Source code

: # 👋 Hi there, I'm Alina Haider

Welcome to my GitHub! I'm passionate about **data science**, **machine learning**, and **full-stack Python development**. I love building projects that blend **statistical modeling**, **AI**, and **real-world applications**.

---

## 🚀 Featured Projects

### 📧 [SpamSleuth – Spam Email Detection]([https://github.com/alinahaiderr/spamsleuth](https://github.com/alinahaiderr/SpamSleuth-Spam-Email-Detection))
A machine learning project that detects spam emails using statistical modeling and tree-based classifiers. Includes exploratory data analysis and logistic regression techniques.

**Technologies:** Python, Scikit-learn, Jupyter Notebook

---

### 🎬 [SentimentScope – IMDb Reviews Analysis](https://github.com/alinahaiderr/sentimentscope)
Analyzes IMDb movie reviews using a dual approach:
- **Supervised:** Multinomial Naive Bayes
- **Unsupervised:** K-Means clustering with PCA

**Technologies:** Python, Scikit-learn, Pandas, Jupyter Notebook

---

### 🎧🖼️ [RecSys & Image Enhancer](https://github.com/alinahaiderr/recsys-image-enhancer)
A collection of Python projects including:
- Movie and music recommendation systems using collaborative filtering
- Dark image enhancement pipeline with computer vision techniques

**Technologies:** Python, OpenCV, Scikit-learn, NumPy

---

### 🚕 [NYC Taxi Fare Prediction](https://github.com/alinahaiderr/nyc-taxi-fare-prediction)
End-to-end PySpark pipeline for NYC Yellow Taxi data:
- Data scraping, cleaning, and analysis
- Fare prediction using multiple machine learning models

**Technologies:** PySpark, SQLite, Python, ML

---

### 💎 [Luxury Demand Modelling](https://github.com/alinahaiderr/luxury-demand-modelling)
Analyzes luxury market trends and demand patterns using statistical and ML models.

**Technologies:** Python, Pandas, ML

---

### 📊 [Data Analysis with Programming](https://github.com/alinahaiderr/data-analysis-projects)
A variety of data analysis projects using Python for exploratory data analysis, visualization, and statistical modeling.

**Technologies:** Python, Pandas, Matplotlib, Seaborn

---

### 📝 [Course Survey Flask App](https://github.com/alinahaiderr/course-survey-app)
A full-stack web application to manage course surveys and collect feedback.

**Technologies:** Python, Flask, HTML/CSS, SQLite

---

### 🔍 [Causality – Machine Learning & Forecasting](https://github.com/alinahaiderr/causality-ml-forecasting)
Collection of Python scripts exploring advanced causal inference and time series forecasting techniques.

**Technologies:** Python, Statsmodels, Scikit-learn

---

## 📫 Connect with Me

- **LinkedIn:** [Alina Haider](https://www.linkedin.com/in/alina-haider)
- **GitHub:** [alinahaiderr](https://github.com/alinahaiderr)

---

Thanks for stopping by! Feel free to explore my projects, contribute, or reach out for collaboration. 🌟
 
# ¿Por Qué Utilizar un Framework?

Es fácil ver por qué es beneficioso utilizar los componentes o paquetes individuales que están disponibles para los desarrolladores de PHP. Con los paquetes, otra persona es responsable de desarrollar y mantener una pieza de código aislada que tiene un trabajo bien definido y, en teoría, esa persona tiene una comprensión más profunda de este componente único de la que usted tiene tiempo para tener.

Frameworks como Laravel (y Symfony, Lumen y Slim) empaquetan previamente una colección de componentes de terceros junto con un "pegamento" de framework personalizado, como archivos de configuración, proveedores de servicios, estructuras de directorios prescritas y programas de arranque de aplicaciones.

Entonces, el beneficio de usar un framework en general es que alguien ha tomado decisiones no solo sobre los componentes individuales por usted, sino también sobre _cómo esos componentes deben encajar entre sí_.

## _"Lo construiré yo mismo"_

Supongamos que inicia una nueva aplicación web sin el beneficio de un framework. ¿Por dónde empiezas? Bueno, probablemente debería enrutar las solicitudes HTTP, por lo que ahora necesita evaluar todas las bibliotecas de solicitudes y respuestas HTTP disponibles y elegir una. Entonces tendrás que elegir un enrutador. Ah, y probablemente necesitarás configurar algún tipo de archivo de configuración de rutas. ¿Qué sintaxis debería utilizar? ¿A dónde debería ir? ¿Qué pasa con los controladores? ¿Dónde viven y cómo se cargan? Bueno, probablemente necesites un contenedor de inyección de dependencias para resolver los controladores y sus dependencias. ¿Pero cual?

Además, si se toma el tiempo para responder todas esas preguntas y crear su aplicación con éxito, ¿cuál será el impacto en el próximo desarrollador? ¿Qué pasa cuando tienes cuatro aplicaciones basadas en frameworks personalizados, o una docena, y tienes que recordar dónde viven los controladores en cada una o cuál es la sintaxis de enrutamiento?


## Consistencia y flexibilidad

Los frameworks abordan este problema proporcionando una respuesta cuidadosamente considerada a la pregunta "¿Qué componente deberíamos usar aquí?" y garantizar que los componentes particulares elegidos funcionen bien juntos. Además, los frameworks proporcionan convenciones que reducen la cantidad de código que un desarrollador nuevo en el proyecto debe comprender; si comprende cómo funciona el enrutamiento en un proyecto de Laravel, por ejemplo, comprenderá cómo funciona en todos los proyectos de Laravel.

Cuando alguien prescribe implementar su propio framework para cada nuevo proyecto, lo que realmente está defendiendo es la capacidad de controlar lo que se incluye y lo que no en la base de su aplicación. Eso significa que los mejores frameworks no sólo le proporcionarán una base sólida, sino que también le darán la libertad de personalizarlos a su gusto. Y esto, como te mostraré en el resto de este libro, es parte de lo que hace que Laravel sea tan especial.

§ **Your objective**:
Check each line of the entries above for the word "aplicaciones". List the ones that have it.

§ **Response area**:
Frameworks como Laravel (y Symfony, Lumen y Slim) empaquetan previamente una colección de componentes de terceros junto con un "pegamento" de framework personalizado, como archivos de configuración, proveedores de servicios, estructuras de directorios prescritas y programas de arranque de aplicaciones.
Además, si se toma el tiempo para responder todas esas preguntas y crear su aplicación con éxito, ¿cuál será el impacto en el próximo desarrollador? ¿Qué pasa cuando tienes cuatro aplicaciones basadas en frameworks personalizados, o una docena, y tienes que recordar dónde viven los controladores en cada una o cuál es la sintaxis de enrutamiento?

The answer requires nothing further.